Records from a data source:

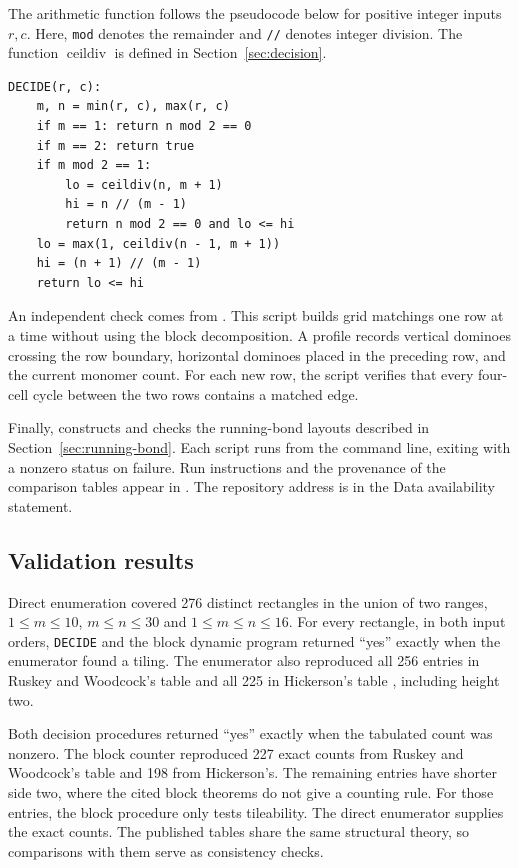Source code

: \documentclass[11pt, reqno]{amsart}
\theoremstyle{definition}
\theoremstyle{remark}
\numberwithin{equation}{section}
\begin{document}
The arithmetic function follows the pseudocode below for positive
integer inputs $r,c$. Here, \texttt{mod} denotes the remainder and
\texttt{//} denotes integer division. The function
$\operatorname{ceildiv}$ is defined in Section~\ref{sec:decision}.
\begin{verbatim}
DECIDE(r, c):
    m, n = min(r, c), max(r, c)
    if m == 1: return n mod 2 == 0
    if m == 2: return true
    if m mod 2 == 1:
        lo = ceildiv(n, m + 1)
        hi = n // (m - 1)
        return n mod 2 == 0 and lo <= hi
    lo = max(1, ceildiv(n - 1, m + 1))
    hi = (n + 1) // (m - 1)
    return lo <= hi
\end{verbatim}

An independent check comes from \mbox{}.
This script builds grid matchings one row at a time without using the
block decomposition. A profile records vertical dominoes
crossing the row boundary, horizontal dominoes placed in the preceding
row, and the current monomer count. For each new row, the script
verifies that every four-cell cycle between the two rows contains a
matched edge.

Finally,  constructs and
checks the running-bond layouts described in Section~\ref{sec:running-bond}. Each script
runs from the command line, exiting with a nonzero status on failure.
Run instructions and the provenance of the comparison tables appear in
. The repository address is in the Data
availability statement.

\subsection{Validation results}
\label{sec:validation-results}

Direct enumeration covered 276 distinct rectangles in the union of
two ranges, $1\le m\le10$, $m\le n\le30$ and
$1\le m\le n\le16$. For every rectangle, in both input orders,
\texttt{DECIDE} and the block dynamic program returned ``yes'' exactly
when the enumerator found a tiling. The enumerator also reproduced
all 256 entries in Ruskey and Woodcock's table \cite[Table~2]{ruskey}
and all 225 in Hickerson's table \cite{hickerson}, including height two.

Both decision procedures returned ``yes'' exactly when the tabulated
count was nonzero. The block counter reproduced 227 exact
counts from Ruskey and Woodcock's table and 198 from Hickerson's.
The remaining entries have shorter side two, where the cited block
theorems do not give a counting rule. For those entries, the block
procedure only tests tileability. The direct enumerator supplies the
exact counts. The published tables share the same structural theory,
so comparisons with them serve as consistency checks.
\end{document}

#### [WHAT YOU SHOULD DO]
From the entries above, extract only the lines running from the one containing "matched edge." through the one containing "all 256 entries", inclusive.

#### [SOLVED PROBLEM]
matched edge.

Finally,  constructs and
checks the running-bond layouts described in Section~\ref{sec:running-bond}. Each script
runs from the command line, exiting with a nonzero status on failure.
Run instructions and the provenance of the comparison tables appear in
. The repository address is in the Data
availability statement.

\subsection{Validation results}
\label{sec:validation-results}

Direct enumeration covered 276 distinct rectangles in the union of
two ranges, $1\le m\le10$, $m\le n\le30$ and
$1\le m\le n\le16$. For every rectangle, in both input orders,
\texttt{DECIDE} and the block dynamic program returned ``yes'' exactly
when the enumerator found a tiling. The enumerator also reproduced
all 256 entries in Ruskey and Woodcock's table \cite[Table~2]{ruskey}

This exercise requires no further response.